Lauren's massage system approaches the human body as a mechanical structure (among many abilities, he was a structural engineer). The primary components of the human structure include a central support tower (skeleton) with muscles, levers, and fulcrums (bones and joints), and a hydraulic system (blood and lymph) with pumps and valves. When in a state of balance and ease, the body's weight is supported by the central support tower, while the guy wires provide movement and stabilization, and the hydraulic system manages lubrication, nutrient delivery, and more.
Imagine these components after a hard fall while skiing, heavy manual labor, or hunching over a computer for hours. The body might react to these tensions with muscle tightening and compensatory adaptations in the lower back—its foundation region, home to some of the body's most prominent bones and muscles. There may be no visible indication of any potential lasting problem, as the skin would quickly heal over any underlying muscular distortion.

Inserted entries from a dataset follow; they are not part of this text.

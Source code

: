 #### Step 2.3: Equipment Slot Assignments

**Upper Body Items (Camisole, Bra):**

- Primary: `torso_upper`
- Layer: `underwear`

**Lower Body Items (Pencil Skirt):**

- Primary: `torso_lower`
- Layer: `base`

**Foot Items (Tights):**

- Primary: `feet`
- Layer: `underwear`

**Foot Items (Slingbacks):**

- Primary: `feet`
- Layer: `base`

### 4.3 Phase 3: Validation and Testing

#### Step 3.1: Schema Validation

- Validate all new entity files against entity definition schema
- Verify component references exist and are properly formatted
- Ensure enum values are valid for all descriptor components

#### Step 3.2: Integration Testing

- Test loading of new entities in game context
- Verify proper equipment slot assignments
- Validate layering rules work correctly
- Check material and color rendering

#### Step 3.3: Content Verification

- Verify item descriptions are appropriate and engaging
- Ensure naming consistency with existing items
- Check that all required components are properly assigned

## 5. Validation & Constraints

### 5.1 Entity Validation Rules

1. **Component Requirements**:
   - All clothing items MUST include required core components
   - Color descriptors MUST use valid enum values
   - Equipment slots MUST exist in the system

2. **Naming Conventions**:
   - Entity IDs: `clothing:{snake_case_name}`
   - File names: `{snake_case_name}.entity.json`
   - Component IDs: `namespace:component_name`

However, the trained therapist might observe that the underlying tissue region has distorted. Any stress within this heavy tissue will be compensated for by the lighter muscles above and below, maintaining its automatic, continuous objective of a balanced relationship with gravity.
This style of bodywork/massage is termed "corrective" as the intention is to relieve tensions in muscles, tendons, and ligaments, correct distortion, and thus return the overall "structure" to a healthier state of balance and ease. This includes repositioning and stretching the underlying tissue and moving the body through the natural range of motion, often diminished due to adaptive compensation.
Lauren consistently observed that function and structure were directly related and that any improvement in balancing the structure would enhance the body's overall functioning. The primary goal is not to "heal" the body, but to remove interference and allow it to use its incredible innate abilities to heal and maintain itself.
The Lauren Berry Method® gives tremendous respect to postural balance and ease.